(Dataset entries)

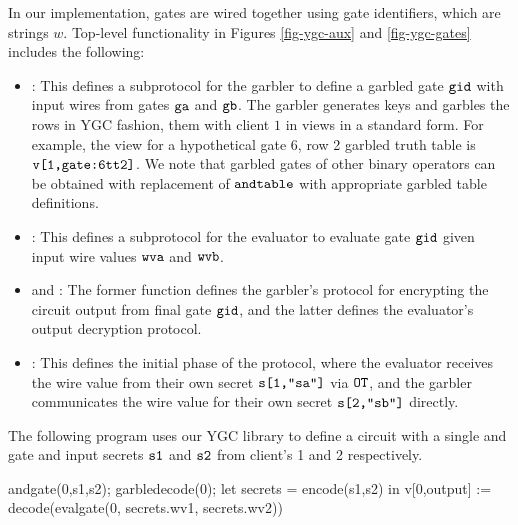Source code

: In our implementation, gates are wired together using gate
identifiers, which are strings $w$. Top-level functionality in Figures
\ref{fig-ygc-aux} and \ref{fig-ygc-gates} includes the following:
\begin{itemize}
\item {}: This defines a subprotocol for the garbler
  to define a garbled gate $\texttt{gid}$ with input wires from gates
  $\texttt{ga}$ and $\texttt{gb}$. The garbler generates keys and garbles
  the rows in YGC fashion, them with client $1$ in
  views in a standard form. For example, the view for
  a hypothetical gate 6, row 2 garbled truth table is $\texttt{v[1,gate:6tt2]}$.
  We note that garbled gates of other binary operators can be obtained with
  replacement of $\texttt{andtable}$ with appropriate garbled table definitions. 
\item {}: This defines a subprotocol for the evaluator to
  evaluate gate $\texttt{gid}$ given input wire values $\texttt{wva}$ and
  $\texttt{wvb}$.
\item {} and : The former function
  defines the garbler's protocol for encrypting the circuit
  output from final gate $\texttt{gid}$, and the latter defines
  the evaluator's output decryption protocol.
\item {}: This defines the initial phase of the protocol,
  where the evaluator receives the wire value from their own
  secret $\texttt{s[1,"sa"]}$ via $\texttt{OT}$, and the garbler communicates
  the wire value for their own secret $\texttt{s[2,"sb"]}$ directly.
\end{itemize}
\begin{example}
  \label{example-ygc-andcircuit}
The following program uses our YGC library to define
a circuit with a single and gate and input secrets $\texttt{s1}$ and
$\texttt{s2}$ from client's 1 and 2 respectively. 
\begin{verbatimtab}
  andgate(0,s1,s2);
  garbledecode(0);
  let secrets = encode(s1,s2) in
  v[0,output] := decode(evalgate(0, secrets.wv1, secrets.wv2))
\end{verbatimtab}
\end{example}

§ **YOUR GOAL**: Repeat the data above word for word, without pictures.

§ **EXERCISE RESPONSE**:
Source code

: In our implementation, gates are wired together using gate
identifiers, which are strings $w$. Top-level functionality in Figures
\ref{fig-ygc-aux} and \ref{fig-ygc-gates} includes the following:
\begin{itemize}
\item {}: This defines a subprotocol for the garbler
  to define a garbled gate $\texttt{gid}$ with input wires from gates
  $\texttt{ga}$ and $\texttt{gb}$. The garbler generates keys and garbles
  the rows in YGC fashion, them with client $1$ in
  views in a standard form. For example, the view for
  a hypothetical gate 6, row 2 garbled truth table is $\texttt{v[1,gate:6tt2]}$.
  We note that garbled gates of other binary operators can be obtained with
  replacement of $\texttt{andtable}$ with appropriate garbled table definitions. 
\item {}: This defines a subprotocol for the evaluator to
  evaluate gate $\texttt{gid}$ given input wire values $\texttt{wva}$ and
  $\texttt{wvb}$.
\item {} and : The former function
  defines the garbler's protocol for encrypting the circuit
  output from final gate $\texttt{gid}$, and the latter defines
  the evaluator's output decryption protocol.
\item {}: This defines the initial phase of the protocol,
  where the evaluator receives the wire value from their own
  secret $\texttt{s[1,"sa"]}$ via $\texttt{OT}$, and the garbler communicates
  the wire value for their own secret $\texttt{s[2,"sb"]}$ directly.
\end{itemize}
\begin{example}
  \label{example-ygc-andcircuit}
The following program uses our YGC library to define
a circuit with a single and gate and input secrets $\texttt{s1}$ and
$\texttt{s2}$ from client's 1 and 2 respectively. 
\begin{verbatimtab}
  andgate(0,s1,s2);
  garbledecode(0);
  let secrets = encode(s1,s2) in
  v[0,output] := decode(evalgate(0, secrets.wv1, secrets.wv2))
\end{verbatimtab}
\end{example}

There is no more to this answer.